-- What to do --
Your answer should be every line of the records that contains the word "basename", copied as it stands.

——————————

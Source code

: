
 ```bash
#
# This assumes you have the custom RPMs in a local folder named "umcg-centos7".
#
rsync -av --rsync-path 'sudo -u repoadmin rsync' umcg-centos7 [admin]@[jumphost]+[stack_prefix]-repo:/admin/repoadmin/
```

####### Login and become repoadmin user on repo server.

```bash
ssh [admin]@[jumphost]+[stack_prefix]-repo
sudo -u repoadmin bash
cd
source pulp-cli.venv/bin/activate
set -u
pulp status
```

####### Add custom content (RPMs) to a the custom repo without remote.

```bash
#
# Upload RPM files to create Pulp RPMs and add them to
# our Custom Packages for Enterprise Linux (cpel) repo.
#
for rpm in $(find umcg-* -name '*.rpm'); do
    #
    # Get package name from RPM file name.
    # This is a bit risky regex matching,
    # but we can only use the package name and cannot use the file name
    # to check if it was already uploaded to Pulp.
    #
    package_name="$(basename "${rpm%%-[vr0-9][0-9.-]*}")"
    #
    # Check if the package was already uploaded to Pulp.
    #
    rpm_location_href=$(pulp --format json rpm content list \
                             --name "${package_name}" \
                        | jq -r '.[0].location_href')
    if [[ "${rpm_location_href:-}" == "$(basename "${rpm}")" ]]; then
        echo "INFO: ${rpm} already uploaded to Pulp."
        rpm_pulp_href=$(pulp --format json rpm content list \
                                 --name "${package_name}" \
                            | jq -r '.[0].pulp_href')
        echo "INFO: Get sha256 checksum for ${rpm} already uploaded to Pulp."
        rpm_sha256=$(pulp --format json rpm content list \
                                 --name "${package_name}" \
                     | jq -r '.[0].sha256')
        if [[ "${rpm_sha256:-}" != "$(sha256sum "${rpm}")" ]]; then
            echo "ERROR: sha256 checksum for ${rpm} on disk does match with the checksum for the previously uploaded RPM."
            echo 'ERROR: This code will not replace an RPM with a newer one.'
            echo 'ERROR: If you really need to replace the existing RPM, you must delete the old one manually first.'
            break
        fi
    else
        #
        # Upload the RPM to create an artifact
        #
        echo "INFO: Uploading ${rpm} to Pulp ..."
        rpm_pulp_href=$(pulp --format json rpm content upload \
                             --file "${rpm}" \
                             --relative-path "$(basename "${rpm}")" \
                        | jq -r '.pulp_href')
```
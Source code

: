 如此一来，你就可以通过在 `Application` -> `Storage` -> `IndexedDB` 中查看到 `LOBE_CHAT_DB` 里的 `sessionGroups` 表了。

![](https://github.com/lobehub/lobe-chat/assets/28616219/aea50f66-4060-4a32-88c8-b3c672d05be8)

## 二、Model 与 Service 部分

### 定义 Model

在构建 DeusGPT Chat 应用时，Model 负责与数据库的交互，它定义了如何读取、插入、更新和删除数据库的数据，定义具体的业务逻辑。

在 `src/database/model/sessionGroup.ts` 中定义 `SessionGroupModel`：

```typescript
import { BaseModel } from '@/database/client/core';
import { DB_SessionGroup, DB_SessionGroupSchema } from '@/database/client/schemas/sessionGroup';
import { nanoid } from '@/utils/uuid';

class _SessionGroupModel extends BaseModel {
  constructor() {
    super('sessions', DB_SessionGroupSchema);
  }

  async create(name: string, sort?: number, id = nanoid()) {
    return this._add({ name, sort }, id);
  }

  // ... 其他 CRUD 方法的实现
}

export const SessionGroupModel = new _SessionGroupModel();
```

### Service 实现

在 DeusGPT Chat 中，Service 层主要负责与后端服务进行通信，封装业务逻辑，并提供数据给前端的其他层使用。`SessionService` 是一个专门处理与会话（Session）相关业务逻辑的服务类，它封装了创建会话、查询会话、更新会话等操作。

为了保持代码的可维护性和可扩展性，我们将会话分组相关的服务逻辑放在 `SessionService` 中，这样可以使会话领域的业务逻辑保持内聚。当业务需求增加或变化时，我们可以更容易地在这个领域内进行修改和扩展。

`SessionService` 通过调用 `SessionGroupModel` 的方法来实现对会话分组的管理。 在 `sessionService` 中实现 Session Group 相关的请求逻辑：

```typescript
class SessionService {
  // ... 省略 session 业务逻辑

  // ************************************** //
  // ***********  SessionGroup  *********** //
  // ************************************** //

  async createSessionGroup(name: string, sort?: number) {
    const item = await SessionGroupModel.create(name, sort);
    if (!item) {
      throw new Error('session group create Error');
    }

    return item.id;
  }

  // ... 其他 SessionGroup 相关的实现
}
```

——————————

-- Answer to the problem --
    package_name="$(basename "${rpm%%-[vr0-9][0-9.-]*}")"
    if [[ "${rpm_location_href:-}" == "$(basename "${rpm}")" ]]; then
                             --relative-path "$(basename "${rpm}")" \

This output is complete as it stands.